Wśród rannych po wybuchu wulkanu na nowozelandzkiej wyspie White są Amerykanie Matthew i Lauren - młoda para ze stanu Wirginia, która spędzała miesiąc miodowy, podróżując po świecie. Ich rodzina przez kilka dni nie miała z nimi kontaktu telefonicznego.

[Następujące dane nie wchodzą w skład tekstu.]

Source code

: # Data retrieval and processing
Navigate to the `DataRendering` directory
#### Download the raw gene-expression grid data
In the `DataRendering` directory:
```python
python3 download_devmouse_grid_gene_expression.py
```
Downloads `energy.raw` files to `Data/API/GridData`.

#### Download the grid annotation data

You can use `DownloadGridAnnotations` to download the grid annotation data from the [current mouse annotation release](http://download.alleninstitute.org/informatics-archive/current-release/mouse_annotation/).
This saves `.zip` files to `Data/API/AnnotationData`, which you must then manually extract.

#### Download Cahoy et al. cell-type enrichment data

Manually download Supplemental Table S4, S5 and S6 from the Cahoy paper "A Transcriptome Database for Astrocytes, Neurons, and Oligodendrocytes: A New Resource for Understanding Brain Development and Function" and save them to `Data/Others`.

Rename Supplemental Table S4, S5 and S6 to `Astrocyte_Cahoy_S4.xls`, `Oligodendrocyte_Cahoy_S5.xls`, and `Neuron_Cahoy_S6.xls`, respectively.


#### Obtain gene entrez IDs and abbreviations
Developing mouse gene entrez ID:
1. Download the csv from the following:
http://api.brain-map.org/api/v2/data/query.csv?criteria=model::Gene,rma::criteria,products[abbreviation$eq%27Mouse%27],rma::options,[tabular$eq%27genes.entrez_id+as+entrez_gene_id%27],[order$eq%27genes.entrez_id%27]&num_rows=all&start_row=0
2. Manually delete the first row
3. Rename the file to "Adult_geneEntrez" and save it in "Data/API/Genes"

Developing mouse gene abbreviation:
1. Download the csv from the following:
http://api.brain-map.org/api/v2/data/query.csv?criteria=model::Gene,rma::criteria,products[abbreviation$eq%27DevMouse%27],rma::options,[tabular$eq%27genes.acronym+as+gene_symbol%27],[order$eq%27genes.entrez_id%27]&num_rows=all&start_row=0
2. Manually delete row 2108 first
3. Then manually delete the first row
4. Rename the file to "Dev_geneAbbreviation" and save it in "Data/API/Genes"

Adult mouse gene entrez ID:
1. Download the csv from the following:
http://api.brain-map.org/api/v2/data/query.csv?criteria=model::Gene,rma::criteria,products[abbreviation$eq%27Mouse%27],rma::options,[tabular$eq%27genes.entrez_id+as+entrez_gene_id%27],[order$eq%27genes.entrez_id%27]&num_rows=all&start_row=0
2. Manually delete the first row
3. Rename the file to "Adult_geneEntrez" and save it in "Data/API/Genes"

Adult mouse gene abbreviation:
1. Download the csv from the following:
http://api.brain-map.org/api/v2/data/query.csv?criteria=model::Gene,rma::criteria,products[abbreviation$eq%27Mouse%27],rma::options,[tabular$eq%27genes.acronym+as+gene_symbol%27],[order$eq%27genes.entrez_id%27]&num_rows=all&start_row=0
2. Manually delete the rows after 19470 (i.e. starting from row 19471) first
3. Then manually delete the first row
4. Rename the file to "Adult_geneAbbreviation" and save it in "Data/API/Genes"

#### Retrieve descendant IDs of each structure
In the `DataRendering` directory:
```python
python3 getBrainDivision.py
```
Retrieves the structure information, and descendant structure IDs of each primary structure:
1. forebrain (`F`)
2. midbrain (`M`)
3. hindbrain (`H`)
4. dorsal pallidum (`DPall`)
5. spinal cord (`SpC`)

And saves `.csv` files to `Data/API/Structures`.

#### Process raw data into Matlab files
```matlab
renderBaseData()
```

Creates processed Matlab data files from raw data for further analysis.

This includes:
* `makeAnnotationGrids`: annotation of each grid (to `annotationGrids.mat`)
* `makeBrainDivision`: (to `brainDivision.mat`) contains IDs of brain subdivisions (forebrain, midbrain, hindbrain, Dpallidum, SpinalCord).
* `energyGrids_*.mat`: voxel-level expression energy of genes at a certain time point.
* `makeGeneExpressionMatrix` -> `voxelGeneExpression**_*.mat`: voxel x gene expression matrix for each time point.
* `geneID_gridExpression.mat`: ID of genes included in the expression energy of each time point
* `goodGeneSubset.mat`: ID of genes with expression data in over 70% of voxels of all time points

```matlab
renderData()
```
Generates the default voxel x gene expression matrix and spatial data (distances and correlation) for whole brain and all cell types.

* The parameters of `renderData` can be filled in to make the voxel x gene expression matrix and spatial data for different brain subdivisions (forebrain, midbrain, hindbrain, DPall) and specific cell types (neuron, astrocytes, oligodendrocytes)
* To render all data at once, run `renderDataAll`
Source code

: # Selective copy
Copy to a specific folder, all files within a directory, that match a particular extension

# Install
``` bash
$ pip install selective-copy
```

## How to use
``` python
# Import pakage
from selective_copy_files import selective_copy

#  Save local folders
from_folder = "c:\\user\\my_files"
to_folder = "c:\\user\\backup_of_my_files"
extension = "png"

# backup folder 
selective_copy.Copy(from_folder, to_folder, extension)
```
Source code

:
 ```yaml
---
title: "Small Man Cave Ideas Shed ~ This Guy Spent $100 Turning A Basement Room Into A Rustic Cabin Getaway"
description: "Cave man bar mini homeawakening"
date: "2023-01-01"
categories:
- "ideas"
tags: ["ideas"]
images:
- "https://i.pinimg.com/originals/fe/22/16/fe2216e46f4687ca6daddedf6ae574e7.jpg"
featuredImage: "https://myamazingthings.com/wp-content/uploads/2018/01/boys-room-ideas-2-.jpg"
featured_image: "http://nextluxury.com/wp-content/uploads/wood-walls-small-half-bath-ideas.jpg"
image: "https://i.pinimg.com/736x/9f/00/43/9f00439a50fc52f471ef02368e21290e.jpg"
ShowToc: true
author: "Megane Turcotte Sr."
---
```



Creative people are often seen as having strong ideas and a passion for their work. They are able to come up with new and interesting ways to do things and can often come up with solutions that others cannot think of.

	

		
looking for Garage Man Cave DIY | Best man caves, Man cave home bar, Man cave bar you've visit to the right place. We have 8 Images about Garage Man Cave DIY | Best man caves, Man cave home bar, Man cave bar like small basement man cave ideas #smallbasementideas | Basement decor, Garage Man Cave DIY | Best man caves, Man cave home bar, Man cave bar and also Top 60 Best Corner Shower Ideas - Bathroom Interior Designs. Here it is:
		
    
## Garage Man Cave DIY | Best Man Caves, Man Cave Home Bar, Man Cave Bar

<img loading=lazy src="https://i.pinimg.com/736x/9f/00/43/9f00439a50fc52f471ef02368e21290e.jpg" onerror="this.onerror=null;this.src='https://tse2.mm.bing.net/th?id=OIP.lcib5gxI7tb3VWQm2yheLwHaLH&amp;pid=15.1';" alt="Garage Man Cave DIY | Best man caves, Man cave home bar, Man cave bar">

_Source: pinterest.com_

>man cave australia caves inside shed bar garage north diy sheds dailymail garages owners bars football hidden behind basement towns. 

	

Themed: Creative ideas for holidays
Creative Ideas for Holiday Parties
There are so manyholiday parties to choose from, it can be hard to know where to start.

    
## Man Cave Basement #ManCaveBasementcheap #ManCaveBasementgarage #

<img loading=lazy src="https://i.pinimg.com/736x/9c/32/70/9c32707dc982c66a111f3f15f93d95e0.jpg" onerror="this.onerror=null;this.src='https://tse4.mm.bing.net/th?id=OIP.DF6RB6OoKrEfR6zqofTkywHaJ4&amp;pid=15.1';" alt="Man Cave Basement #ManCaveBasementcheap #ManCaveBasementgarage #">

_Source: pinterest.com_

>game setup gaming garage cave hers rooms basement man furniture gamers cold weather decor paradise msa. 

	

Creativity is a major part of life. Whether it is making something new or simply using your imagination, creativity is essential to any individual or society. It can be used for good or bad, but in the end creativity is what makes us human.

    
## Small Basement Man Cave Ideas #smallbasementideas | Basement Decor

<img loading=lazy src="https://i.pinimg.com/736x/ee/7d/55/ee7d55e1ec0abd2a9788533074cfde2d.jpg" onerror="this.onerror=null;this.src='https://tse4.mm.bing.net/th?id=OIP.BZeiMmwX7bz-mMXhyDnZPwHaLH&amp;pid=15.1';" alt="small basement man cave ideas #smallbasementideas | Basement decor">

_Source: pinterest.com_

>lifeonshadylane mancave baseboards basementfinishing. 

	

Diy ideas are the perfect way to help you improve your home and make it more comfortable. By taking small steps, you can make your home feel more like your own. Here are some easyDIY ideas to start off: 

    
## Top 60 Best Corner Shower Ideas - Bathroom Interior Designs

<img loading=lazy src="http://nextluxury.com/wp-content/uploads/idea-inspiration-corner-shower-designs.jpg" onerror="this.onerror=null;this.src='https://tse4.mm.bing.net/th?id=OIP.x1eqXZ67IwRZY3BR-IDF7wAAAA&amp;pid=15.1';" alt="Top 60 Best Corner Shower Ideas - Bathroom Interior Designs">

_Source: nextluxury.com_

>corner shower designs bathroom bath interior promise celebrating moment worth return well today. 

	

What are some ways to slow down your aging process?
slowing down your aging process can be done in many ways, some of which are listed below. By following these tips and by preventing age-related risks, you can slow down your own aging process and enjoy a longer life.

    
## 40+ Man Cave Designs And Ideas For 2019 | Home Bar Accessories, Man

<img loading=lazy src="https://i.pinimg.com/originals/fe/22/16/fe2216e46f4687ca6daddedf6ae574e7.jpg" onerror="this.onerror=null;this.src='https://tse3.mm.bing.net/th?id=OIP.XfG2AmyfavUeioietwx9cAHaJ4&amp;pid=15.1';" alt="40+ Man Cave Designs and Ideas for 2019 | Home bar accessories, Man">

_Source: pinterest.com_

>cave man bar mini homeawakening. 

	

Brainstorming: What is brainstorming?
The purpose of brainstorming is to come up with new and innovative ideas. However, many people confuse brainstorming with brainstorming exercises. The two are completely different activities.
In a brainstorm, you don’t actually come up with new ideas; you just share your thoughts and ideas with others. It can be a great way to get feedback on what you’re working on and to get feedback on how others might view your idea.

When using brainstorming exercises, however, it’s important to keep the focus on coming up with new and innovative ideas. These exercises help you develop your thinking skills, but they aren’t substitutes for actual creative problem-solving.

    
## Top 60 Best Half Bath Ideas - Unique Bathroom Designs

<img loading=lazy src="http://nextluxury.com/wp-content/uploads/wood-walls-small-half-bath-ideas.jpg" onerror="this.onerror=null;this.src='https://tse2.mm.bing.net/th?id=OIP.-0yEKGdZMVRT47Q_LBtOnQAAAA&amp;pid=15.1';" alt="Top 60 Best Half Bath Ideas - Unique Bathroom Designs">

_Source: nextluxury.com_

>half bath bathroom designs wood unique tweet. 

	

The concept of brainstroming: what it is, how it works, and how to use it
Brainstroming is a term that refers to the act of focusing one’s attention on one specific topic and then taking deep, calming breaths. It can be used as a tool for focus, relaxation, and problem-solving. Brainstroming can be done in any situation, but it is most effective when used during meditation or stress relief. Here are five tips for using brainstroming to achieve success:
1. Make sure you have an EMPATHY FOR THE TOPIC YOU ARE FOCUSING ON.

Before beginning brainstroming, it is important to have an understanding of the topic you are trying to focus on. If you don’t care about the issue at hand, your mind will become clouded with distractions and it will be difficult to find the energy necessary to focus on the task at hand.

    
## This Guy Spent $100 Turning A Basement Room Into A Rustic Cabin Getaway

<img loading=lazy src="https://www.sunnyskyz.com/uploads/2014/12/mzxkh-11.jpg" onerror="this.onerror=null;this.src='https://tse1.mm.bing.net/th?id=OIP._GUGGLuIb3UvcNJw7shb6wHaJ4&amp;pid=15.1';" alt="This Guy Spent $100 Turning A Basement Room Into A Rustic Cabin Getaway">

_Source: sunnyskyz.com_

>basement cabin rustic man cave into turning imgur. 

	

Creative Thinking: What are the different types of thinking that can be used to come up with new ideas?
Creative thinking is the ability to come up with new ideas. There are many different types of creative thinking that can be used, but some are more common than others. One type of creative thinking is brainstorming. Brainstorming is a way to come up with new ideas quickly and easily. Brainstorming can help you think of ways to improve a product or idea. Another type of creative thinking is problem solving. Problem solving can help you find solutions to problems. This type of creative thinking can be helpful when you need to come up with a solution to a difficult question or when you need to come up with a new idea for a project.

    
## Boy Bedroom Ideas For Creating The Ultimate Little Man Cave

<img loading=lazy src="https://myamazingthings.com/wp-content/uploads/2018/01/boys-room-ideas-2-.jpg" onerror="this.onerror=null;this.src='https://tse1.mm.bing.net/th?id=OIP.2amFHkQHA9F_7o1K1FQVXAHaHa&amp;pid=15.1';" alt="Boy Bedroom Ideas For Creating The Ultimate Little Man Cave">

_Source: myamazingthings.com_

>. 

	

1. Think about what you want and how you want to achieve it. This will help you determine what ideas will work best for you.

Tragiczny bilans erupcji wulkanu to sześć ofiar śmiertelnych i ponad 30 rannych. Wśród zaginionych była amerykańska para ze stanu Wirginia - Matthew i Lauren Ureyowie. Nowożeńcy, którzy w październiku wzięli ślub, w ramach swojej podróży poślubnej, odwiedzili wulkaniczną wyspę White. Byli w grupie 47 turystów, którzy w chwili wybuchu przebywali na wyspie.
"Kompletny koszmar"
Jak powiedział w rozmowie z NBC News Rick Barham, ojciec Lauren, para doznała poważnych poparzeń. Lauren została zabrana do szpitala w Auckland i poddawana jest leczeniu, ma poparzonych 25 procent ciała. Matthew od poniedziałku przebywa na intensywnej terapii w szpitalu w Christchurch, 80 procent powierzchni jego ciała jest poparzone.
- To był kompletny koszmar - powiedział Barham, dodając, że chce ubiegać się wizę, by polecieć do Nowej Zelandii. - Powiedziano nam, że może to zająć od 10 minut do 72 godzin. Nie dostaliśmy pomocy znikąd - żalił się dziennikarzom NBC News.
Janet Urey, matka Matthew, dowiedziała się o stanie jej syna i synowej z wiadomości na poczcie głosowej, którą zostawił Matthew.
- Nawet nie odsłuchałam całej wiadomości. Szybko oddzwoniłam - mówiła Urey.